- **RECORDS PROVIDED**

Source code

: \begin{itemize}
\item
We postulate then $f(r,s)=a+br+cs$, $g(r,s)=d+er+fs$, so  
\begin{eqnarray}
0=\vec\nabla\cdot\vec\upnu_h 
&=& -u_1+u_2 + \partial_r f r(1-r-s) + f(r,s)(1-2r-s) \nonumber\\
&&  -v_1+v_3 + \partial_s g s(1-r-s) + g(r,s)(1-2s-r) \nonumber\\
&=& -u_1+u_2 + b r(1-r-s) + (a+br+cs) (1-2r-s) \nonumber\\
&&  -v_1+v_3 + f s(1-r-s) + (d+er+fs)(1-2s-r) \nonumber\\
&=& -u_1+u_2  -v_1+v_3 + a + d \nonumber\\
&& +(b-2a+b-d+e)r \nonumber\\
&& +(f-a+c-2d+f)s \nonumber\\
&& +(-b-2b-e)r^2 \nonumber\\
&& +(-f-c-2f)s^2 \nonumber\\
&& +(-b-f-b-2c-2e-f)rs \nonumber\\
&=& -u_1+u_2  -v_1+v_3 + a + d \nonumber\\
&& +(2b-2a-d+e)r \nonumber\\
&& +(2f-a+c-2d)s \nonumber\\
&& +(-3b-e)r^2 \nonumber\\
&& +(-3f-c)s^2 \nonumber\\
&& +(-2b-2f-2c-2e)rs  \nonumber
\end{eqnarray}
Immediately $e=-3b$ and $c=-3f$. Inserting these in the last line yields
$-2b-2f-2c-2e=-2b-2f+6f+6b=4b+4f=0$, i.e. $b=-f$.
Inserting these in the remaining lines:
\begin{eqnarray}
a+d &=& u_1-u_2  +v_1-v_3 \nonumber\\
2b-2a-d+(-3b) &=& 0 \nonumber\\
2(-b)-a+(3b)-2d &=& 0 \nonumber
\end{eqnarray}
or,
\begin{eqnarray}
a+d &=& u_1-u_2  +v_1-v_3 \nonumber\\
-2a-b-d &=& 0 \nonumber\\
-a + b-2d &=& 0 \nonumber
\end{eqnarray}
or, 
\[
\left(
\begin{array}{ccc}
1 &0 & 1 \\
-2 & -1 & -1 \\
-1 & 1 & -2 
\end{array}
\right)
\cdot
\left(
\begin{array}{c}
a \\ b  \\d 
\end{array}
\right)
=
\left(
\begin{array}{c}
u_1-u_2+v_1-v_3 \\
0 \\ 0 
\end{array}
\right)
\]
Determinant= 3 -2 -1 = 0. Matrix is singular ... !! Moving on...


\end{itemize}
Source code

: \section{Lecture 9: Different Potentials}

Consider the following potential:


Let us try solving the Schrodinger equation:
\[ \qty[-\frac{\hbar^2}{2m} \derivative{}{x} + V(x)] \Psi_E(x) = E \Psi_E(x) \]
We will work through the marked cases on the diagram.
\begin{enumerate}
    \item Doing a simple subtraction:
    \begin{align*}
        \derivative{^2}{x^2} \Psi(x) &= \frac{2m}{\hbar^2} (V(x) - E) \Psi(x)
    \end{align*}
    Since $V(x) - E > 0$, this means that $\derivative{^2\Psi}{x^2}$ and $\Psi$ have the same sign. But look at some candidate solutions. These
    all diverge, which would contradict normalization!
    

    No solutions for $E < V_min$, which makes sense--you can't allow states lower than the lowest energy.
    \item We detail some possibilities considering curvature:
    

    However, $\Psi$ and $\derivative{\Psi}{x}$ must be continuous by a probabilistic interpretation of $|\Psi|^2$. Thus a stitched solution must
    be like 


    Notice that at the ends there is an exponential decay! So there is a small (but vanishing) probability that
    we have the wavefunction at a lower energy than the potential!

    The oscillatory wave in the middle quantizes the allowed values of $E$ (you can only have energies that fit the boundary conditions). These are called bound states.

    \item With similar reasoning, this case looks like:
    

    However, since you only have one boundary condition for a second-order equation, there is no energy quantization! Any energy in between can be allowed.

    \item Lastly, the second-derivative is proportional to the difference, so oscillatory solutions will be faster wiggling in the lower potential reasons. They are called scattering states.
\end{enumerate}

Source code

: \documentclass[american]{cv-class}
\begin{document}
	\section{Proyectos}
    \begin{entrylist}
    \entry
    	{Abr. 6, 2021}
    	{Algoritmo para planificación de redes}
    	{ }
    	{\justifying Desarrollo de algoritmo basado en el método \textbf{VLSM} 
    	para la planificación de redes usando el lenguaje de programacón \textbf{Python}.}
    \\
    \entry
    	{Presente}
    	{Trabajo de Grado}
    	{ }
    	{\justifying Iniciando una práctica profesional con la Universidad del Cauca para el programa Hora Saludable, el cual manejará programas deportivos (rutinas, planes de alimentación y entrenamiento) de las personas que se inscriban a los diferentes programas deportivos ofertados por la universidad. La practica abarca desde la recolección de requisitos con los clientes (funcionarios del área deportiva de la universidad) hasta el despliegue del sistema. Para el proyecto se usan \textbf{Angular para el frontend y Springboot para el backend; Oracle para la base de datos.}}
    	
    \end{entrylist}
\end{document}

- **TASK DIRECTIONS**
Reproduce each entry from the records above, character for character.

- **TASK RESPONSE**
Source code

: \begin{itemize}
\item
We postulate then $f(r,s)=a+br+cs$, $g(r,s)=d+er+fs$, so  
\begin{eqnarray}
0=\vec\nabla\cdot\vec\upnu_h 
&=& -u_1+u_2 + \partial_r f r(1-r-s) + f(r,s)(1-2r-s) \nonumber\\
&&  -v_1+v_3 + \partial_s g s(1-r-s) + g(r,s)(1-2s-r) \nonumber\\
&=& -u_1+u_2 + b r(1-r-s) + (a+br+cs) (1-2r-s) \nonumber\\
&&  -v_1+v_3 + f s(1-r-s) + (d+er+fs)(1-2s-r) \nonumber\\
&=& -u_1+u_2  -v_1+v_3 + a + d \nonumber\\
&& +(b-2a+b-d+e)r \nonumber\\
&& +(f-a+c-2d+f)s \nonumber\\
&& +(-b-2b-e)r^2 \nonumber\\
&& +(-f-c-2f)s^2 \nonumber\\
&& +(-b-f-b-2c-2e-f)rs \nonumber\\
&=& -u_1+u_2  -v_1+v_3 + a + d \nonumber\\
&& +(2b-2a-d+e)r \nonumber\\
&& +(2f-a+c-2d)s \nonumber\\
&& +(-3b-e)r^2 \nonumber\\
&& +(-3f-c)s^2 \nonumber\\
&& +(-2b-2f-2c-2e)rs  \nonumber
\end{eqnarray}
Immediately $e=-3b$ and $c=-3f$. Inserting these in the last line yields
$-2b-2f-2c-2e=-2b-2f+6f+6b=4b+4f=0$, i.e. $b=-f$.
Inserting these in the remaining lines:
\begin{eqnarray}
a+d &=& u_1-u_2  +v_1-v_3 \nonumber\\
2b-2a-d+(-3b) &=& 0 \nonumber\\
2(-b)-a+(3b)-2d &=& 0 \nonumber
\end{eqnarray}
or,
\begin{eqnarray}
a+d &=& u_1-u_2  +v_1-v_3 \nonumber\\
-2a-b-d &=& 0 \nonumber\\
-a + b-2d &=& 0 \nonumber
\end{eqnarray}
or, 
\[
\left(
\begin{array}{ccc}
1 &0 & 1 \\
-2 & -1 & -1 \\
-1 & 1 & -2 
\end{array}
\right)
\cdot
\left(
\begin{array}{c}
a \\ b  \\d 
\end{array}
\right)
=
\left(
\begin{array}{c}
u_1-u_2+v_1-v_3 \\
0 \\ 0 
\end{array}
\right)
\]
Determinant= 3 -2 -1 = 0. Matrix is singular ... !! Moving on...


\end{itemize}
Source code

: \section{Lecture 9: Different Potentials}

Consider the following potential:


Let us try solving the Schrodinger equation:
\[ \qty[-\frac{\hbar^2}{2m} \derivative{}{x} + V(x)] \Psi_E(x) = E \Psi_E(x) \]
We will work through the marked cases on the diagram.
\begin{enumerate}
    \item Doing a simple subtraction:
    \begin{align*}
        \derivative{^2}{x^2} \Psi(x) &= \frac{2m}{\hbar^2} (V(x) - E) \Psi(x)
    \end{align*}
    Since $V(x) - E > 0$, this means that $\derivative{^2\Psi}{x^2}$ and $\Psi$ have the same sign. But look at some candidate solutions. These
    all diverge, which would contradict normalization!
    

    No solutions for $E < V_min$, which makes sense--you can't allow states lower than the lowest energy.
    \item We detail some possibilities considering curvature:
    

    However, $\Psi$ and $\derivative{\Psi}{x}$ must be continuous by a probabilistic interpretation of $|\Psi|^2$. Thus a stitched solution must
    be like 


    Notice that at the ends there is an exponential decay! So there is a small (but vanishing) probability that
    we have the wavefunction at a lower energy than the potential!

    The oscillatory wave in the middle quantizes the allowed values of $E$ (you can only have energies that fit the boundary conditions). These are called bound states.

    \item With similar reasoning, this case looks like:
    

    However, since you only have one boundary condition for a second-order equation, there is no energy quantization! Any energy in between can be allowed.

    \item Lastly, the second-derivative is proportional to the difference, so oscillatory solutions will be faster wiggling in the lower potential reasons. They are called scattering states.
\end{enumerate}

Source code

: \documentclass[american]{cv-class}
\begin{document}
	\section{Proyectos}
    \begin{entrylist}
    \entry
    	{Abr. 6, 2021}
    	{Algoritmo para planificación de redes}
    	{ }
    	{\justifying Desarrollo de algoritmo basado en el método \textbf{VLSM} 
    	para la planificación de redes usando el lenguaje de programacón \textbf{Python}.}
    \\
    \entry
    	{Presente}
    	{Trabajo de Grado}
    	{ }
    	{\justifying Iniciando una práctica profesional con la Universidad del Cauca para el programa Hora Saludable, el cual manejará programas deportivos (rutinas, planes de alimentación y entrenamiento) de las personas que se inscriban a los diferentes programas deportivos ofertados por la universidad. La practica abarca desde la recolección de requisitos con los clientes (funcionarios del área deportiva de la universidad) hasta el despliegue del sistema. Para el proyecto se usan \textbf{Angular para el frontend y Springboot para el backend; Oracle para la base de datos.}}
    	
    \end{entrylist}
\end{document}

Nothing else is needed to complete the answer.